Do you Love your life?

This question popped up at me the other day.
Do you love your life?

Simple answer NO I dont love parts of my life
More in depth answer?
Well here we go!

I cam across a status on one of my favourite FB pages
From someone who I admire, look up to and respect so very much.

Her status was simple.

"LOVE my life xxx"

How could she not love her life
After all she has been through she is finally living out her dream,
and doing a damn fine job at it too!
I could not be happier for her

But I envy her for my own selfish reasons
I want my dreams to come true too
I just have no idea where to start or even what they all are.

I read that status about 3 times
Each time feeling a pang of guilt
I dont love my life, well for the most part, and that straight out sucks.
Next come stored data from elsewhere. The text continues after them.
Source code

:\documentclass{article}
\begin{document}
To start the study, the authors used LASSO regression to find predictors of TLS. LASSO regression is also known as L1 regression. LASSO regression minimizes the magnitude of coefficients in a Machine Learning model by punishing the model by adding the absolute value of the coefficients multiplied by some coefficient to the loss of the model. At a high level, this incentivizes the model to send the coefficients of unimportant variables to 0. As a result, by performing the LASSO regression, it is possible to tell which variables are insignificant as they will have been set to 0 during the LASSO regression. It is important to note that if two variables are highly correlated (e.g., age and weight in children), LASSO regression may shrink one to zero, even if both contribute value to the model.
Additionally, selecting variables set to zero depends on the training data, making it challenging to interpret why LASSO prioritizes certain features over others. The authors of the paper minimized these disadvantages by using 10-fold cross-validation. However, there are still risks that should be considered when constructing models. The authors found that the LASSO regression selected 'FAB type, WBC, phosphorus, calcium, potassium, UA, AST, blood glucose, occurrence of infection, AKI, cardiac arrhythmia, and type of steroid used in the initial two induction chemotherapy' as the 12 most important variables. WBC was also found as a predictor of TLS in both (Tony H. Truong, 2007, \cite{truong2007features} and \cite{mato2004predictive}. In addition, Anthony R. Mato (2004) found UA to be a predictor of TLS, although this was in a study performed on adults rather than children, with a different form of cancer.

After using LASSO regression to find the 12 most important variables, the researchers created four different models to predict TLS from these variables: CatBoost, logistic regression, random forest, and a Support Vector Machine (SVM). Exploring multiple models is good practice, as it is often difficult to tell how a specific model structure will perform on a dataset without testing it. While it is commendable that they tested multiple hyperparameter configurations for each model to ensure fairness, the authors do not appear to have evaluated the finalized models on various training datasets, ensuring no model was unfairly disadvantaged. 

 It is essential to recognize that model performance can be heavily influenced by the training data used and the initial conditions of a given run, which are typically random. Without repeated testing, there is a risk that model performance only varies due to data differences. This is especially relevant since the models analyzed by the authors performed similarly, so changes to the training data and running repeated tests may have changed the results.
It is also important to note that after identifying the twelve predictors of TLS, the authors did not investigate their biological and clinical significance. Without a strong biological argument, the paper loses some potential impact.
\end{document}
I love being a mother more then anything
Some days are really hard others are just pure bliss but i know
I was put on this Earth to be a mother, to be a mother to these boys.
I love I am able to be a SAHMummy, that I even have this opportunity, twice even.
This is the part of my life I DO love.

There are many parts of my life that i wish could be better or differnt
Only i can change these I know that
but it dosent make it any easier trying to figure out how to change those things.

There is something missing.
I dont know what it is but I am on a mission to find out.

Before I had my babes I worked full time in one of the bigger supermarkets
I was heading towards a career with them
I decided that my babies would come next though.
A decsion I do NOT regret
It was absolutly the right one.

Before working I studied Community Services and Youth Work
Both I was good at nither of which interest me anymore.

I love to help people
I love to organise
I absolutly loved planning and decorating Master Js 3rd Birthday Party
and I have loved learning all these interesting things about his speech and behaviour.

There is defiantly a few things I could I do around the things I love
I just have so many dreams and desires
I just dont know where to start or what to do :|

I have never been the type of person where great things have fallen in my lap
I have always had to put blood sweat and tears into everything I have ever wanted
and thats ok by me
It gives me a sense of accomplishment
I can say I did it on my own.
This will be no differnt.
I hope this time though more opportunitys arise to make the decison a little easier
Only leaving me with the hard work required to succeed.

I know the universe will guide me in the direction I'm meant to be heading
I believe whole heartdly it will show me what I am supposed to do alongside being a mummy
We have already made one decsion regarding me returning to work
and I hope that in itself opens a few new doors.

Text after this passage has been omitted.